Les utilisateurs de l’identification biométrique lui préfèrent ce système à des systèmes qui collectent leurs données à des fins marketing. Les plus réticents, par contre, s’inquiètent pour la confidentialité de leurs données les plus délicates : ils craignent notamment l’usurpation de leur identité. D’après une étude menée par Facefirst en 2018, 46% des répondants ont déclaré qu’ils n’étaient pas susceptibles d’acheter un appareil avec reconnaissance faciale pour aider à protéger leur vie privée. Même si une part des utilisateurs reste donc méfiants, la proportion d’adeptes de ce système d’identification reste importante, surtout auprès de ceux dont la mémoire flanche face à tous les mots de passe à retenir. En effet, d’après une étude menée en avril 2019 par Paysafe, 44% des personnes interrogées ont répondu que l’identification biométrique était plus pratique que la saisie manuelle des mots de passe pour confirmer des transactions digitales.
Nombreuses sont donc les alternatives aux mots de passe traditionnels lorsqu’il s’agit de s’identifier sur une interface, et pour lesquelles l’expérience utilisateur est bien plus satisfaisante.
Le mot de passe n’est pas qu’une simple fonctionnalité, un passage obligé, il est important dans l’expérience client. La question du mot de passe est intrinsèquement liée à celle de la création d’un compte, et donc à la relation qu’un site cherche à créer avec ses utilisateurs.
Comment gérer cette création de compte ? Comment faire face aux utilisateurs ayant de plus en plus de mal à donner leur accord pour l’utilisation de leurs données personnelles, et à ceux qui ne veulent plus retenir mot de passe et sont en quête de simplicité/rapidité ?

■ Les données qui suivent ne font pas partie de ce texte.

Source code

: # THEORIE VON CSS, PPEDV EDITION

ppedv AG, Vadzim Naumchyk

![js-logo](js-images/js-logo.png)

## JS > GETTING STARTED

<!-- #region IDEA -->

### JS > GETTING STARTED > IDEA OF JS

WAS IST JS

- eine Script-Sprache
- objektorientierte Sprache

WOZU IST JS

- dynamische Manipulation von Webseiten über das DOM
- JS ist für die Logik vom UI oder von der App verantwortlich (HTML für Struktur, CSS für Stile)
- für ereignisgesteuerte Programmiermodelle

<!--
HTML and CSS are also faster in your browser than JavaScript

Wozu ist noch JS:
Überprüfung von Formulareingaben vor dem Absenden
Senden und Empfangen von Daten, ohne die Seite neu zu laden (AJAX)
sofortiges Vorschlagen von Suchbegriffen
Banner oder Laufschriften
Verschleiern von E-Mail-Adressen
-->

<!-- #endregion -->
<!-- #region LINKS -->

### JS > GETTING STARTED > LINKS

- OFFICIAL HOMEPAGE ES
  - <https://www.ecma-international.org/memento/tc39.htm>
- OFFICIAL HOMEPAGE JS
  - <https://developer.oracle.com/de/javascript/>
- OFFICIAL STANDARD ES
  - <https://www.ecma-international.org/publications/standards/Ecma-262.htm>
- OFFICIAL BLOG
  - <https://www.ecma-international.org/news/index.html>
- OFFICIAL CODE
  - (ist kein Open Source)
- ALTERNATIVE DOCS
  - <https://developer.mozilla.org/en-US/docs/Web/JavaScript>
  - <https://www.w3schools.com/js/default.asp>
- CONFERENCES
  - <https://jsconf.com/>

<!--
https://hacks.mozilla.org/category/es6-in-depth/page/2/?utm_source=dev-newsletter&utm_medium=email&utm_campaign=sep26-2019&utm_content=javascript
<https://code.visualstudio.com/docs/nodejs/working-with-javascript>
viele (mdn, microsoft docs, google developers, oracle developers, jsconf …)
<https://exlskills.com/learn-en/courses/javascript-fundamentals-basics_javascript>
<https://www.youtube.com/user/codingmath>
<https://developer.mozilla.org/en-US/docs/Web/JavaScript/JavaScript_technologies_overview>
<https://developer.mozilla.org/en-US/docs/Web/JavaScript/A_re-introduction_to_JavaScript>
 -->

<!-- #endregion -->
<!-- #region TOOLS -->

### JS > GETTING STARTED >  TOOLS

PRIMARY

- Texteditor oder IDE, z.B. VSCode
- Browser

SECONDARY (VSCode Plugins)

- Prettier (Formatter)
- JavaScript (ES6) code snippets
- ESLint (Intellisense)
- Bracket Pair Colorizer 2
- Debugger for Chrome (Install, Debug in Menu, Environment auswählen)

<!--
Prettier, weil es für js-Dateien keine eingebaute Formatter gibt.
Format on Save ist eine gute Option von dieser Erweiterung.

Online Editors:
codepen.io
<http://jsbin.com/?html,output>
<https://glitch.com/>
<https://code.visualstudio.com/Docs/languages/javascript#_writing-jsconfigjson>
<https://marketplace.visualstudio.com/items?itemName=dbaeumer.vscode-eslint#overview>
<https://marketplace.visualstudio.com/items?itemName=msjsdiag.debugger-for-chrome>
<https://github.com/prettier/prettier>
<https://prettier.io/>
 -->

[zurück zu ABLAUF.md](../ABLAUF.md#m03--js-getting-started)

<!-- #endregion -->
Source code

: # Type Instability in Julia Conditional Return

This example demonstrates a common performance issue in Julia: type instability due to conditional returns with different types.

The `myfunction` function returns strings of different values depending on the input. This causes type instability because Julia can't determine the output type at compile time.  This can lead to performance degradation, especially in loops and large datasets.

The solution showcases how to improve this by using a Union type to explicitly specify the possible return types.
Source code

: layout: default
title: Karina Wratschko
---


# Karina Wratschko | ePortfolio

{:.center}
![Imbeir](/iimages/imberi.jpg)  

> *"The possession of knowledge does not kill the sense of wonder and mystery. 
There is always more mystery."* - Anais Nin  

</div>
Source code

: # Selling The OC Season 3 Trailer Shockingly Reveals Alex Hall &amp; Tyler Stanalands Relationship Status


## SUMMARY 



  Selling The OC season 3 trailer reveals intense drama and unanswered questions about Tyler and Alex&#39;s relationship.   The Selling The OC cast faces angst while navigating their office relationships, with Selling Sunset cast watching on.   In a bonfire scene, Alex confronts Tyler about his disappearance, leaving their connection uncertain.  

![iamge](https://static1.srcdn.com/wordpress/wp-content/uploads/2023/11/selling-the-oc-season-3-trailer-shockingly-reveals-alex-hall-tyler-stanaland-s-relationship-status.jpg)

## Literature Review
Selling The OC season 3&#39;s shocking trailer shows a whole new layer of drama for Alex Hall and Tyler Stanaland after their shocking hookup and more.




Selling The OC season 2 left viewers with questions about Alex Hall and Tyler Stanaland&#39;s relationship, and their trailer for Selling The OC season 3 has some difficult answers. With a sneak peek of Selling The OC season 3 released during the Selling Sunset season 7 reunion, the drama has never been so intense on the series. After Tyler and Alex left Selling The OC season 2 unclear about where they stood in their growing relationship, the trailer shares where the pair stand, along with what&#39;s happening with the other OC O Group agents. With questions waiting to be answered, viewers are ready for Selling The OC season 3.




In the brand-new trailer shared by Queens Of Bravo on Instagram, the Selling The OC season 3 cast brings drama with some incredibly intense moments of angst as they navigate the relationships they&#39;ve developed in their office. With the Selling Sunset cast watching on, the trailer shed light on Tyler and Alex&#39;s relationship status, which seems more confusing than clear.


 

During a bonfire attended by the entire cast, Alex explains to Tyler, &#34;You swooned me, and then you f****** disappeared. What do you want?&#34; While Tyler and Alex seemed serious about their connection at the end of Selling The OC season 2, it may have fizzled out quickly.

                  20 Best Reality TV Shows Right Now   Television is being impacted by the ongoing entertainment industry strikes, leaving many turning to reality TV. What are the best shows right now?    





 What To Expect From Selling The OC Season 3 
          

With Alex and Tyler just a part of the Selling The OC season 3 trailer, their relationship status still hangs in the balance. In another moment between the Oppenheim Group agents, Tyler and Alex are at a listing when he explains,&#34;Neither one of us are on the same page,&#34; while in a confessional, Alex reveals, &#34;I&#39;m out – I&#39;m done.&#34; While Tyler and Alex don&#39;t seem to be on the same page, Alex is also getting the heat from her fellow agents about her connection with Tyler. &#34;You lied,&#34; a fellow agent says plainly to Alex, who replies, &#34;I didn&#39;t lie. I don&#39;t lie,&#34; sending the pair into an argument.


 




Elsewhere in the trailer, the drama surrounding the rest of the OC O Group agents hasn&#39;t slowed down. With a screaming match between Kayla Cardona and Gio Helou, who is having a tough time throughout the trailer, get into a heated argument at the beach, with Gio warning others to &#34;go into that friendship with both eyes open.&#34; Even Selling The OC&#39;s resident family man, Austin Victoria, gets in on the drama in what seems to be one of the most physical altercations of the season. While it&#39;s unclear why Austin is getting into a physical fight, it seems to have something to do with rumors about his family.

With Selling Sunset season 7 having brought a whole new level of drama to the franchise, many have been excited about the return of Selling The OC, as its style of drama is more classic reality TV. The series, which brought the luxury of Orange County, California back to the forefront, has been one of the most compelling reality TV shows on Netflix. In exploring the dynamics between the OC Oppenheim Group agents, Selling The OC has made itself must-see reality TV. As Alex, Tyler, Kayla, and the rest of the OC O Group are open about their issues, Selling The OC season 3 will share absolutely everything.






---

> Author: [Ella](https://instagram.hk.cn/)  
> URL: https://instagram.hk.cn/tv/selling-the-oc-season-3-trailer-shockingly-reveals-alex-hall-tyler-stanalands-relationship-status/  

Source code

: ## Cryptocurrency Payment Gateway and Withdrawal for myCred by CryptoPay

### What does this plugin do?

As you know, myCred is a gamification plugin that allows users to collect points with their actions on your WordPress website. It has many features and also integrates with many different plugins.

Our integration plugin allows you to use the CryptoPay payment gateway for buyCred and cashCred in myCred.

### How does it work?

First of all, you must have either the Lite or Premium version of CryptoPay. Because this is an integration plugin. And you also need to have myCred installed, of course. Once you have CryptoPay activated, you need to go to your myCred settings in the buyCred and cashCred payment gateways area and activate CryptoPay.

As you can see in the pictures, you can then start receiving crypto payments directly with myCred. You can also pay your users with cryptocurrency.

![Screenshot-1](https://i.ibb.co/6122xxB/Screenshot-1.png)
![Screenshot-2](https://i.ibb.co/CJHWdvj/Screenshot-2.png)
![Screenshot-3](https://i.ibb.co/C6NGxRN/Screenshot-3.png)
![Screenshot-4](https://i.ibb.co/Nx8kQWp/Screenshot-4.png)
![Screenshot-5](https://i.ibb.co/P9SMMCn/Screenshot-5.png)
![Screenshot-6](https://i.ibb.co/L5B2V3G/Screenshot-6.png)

Beaucoup de sites e-commerce ont trouvé la solution en proposant le mode invité. Un véritable succès sur plusieurs sites e-commerce, où le taux de conversion peut augmenter de 10 à 30% sur mobile lorsque l’utilisateur a le choix entre le mode invité ou la création d’un compte pour commander en ligne. C’est une étude commandée par Amazon Pay auprès de l’institut Baymard qui révèle ces données (2017). La commande invitée est donc de loin la solution la plus efficace pour réduire les fuites liées à la création de compte.
Le mode invité est souvent peu considéré par les sites car il les prive d’une précieuse collecte d’adresses mails. Mais certains sites e-commerce arrivent à détourner ce mode invité, et les utilisateurs se retrouvent tout de même à créer un mot de passe mais à un autre moment dans le processus.
Alors, comment faire créer un compte à vos utilisateurs sans qu’ils ne s’en rendent compte ? C’est la fameuse histoire du bouton à 300 Millions de dollars chez Macy’s. Des concepteurs UX ont réalisé que le bouton “s’enregistrer” n’avait pas l’effet escompté, au contraire, il freinait les achats. Alors ce bouton a été remplacé par un bouton “continuer”. Le fonctionnement est simple : on peut effectuer nos achats normalement puis “continuer” pour passer à la caisse. Ainsi, l’utilisateur crée un compte mais au moment du paiement car il lui est proposé de s’inscrire pour accélérer le processus d’achat à la prochaine visite. Résultat, le nombre de clients achetant sur un site e-commerce a augmenté de 45%. Vous pouvez remercier Jared M. Spool, un des fondateurs d’une école de design américaine pour l’initiative.